Two soldiers from Lance Cpl. Tamuno’s unit said he had been buried days earlier in the secret graveyard. The plastic bottle was prepared to appease his wife, they said.
“We know he was buried in the unmarked grave. There was no funeral,” one said.
As the secret cemetery at the Maimalari barracks grows, the military has expanded the site into neighbouring fields. “The farmland has been fenced off so they can bury the forces,” said Sarah James, a 50-year-old farmer whose husband is a retired soldier.

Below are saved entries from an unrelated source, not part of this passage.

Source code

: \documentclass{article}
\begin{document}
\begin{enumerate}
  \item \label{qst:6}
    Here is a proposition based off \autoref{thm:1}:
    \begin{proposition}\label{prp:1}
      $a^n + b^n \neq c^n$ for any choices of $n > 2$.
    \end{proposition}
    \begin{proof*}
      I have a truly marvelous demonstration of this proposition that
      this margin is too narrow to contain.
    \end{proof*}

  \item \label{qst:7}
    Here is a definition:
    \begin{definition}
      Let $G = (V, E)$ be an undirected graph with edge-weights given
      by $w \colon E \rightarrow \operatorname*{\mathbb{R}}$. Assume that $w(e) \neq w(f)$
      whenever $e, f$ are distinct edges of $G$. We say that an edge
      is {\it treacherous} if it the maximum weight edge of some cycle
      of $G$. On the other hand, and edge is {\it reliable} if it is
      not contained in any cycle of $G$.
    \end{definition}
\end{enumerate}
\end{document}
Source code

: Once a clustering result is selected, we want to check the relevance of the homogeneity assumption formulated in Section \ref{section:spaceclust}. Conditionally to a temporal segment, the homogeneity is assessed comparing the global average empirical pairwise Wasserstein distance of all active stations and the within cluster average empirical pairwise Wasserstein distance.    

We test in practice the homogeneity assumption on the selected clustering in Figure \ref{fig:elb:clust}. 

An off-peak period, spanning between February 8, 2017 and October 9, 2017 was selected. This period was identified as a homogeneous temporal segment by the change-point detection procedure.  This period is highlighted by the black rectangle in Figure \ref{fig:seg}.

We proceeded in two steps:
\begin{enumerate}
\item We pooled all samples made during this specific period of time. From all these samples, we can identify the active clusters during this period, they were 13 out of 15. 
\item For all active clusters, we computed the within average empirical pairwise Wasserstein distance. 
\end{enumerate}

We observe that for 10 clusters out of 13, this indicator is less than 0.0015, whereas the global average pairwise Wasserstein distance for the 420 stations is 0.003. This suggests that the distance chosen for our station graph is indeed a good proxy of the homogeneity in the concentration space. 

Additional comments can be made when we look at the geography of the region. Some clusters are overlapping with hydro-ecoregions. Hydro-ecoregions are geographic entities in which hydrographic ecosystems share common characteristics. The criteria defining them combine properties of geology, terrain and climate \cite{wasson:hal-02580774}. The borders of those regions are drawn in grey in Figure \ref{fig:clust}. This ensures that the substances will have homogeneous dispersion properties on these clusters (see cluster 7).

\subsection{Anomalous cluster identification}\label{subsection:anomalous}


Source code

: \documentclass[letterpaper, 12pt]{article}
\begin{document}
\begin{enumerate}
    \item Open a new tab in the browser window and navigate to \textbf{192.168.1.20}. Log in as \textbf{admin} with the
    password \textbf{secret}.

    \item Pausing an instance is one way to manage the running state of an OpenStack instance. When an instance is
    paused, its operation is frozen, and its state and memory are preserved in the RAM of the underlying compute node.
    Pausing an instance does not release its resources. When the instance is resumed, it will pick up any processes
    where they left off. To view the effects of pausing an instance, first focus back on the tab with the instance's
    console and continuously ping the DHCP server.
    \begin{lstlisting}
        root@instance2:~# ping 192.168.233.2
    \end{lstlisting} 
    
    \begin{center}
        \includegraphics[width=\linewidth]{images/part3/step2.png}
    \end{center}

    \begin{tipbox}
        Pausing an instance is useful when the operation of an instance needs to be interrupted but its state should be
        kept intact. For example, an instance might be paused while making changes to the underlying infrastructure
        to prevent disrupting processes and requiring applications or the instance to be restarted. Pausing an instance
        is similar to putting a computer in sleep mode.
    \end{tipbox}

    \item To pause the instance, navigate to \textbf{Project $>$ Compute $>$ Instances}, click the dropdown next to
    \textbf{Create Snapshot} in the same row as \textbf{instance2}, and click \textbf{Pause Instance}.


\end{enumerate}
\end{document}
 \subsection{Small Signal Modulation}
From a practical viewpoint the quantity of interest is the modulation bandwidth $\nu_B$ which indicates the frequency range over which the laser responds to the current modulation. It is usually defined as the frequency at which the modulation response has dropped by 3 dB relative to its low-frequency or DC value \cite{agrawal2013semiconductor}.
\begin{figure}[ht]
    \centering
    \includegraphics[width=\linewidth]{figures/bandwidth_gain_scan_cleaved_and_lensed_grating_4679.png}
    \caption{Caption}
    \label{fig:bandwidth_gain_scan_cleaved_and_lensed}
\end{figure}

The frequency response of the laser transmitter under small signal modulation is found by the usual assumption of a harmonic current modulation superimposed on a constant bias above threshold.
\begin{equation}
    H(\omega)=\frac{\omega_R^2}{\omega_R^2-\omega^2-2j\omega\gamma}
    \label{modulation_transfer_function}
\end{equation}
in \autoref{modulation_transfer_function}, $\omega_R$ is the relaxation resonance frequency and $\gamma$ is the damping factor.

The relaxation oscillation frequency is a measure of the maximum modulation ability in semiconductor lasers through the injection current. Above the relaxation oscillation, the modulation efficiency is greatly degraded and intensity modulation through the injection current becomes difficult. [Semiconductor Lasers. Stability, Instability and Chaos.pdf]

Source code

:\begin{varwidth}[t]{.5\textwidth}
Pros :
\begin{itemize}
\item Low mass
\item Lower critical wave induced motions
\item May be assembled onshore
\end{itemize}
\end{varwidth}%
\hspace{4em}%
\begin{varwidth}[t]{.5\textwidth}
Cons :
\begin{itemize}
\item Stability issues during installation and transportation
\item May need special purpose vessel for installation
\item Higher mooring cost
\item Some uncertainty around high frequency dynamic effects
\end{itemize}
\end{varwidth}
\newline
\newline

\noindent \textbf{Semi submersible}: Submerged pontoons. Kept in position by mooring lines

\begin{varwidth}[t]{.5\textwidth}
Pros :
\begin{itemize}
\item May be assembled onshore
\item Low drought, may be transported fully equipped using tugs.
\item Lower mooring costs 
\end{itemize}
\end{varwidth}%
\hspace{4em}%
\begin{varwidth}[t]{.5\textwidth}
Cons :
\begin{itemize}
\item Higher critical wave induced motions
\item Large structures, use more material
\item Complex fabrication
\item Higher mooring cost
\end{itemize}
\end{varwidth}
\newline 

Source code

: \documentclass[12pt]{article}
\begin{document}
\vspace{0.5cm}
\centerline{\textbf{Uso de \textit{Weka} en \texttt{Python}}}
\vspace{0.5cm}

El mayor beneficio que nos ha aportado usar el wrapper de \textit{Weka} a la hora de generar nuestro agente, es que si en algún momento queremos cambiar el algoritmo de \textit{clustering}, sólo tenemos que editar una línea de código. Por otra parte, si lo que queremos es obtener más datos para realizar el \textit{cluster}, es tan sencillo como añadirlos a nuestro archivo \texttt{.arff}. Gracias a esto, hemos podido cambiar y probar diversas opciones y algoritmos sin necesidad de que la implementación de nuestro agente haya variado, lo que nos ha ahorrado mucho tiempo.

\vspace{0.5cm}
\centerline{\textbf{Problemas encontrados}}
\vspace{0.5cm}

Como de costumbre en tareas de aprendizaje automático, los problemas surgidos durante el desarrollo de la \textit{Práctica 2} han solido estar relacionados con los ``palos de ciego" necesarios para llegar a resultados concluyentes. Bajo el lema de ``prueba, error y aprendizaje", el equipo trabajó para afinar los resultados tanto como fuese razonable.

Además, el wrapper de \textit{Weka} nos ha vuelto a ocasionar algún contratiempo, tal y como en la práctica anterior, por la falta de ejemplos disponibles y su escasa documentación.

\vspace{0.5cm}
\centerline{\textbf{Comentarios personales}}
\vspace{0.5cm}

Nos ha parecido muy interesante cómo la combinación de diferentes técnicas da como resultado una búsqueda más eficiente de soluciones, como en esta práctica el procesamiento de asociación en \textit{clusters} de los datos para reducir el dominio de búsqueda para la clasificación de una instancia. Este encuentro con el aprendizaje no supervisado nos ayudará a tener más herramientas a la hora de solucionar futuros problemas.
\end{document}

“Official secrecy and a weak economy have left Nigerian soldiers poorly equipped to fight. Soldiers who would ordinarily rotate out every few months have been on active operations for years. Morale is collapsing and discipline beginning to fray, said soldiers and the senior government official.
“Videos reviewed by The Wall Street Journal show Nigerian troops doling out gruesome punishments to suspected jihadists. The videos, which show dismemberment and killing of suspects, suggested the troops were suffering from trauma and needed human-rights training, said David Otto, director of a security firm, Global Risk International,” the report added.
But Atiku, in a statement detailing his reaction to the WSJ report, said: “I read the report by the Wall Street Journal that over a thousand Nigerian soldiers have been secretly buried at night by the General Muhammadu Buhari-led administration in order to hide the true state of the war on terror, with a sense of heartbreak and shock”.
The former vice president said he was heart-broken over the secret burial of the Nigerian soldiers killed by the insurgents, even where it was a single Nigerian soldier that was killed.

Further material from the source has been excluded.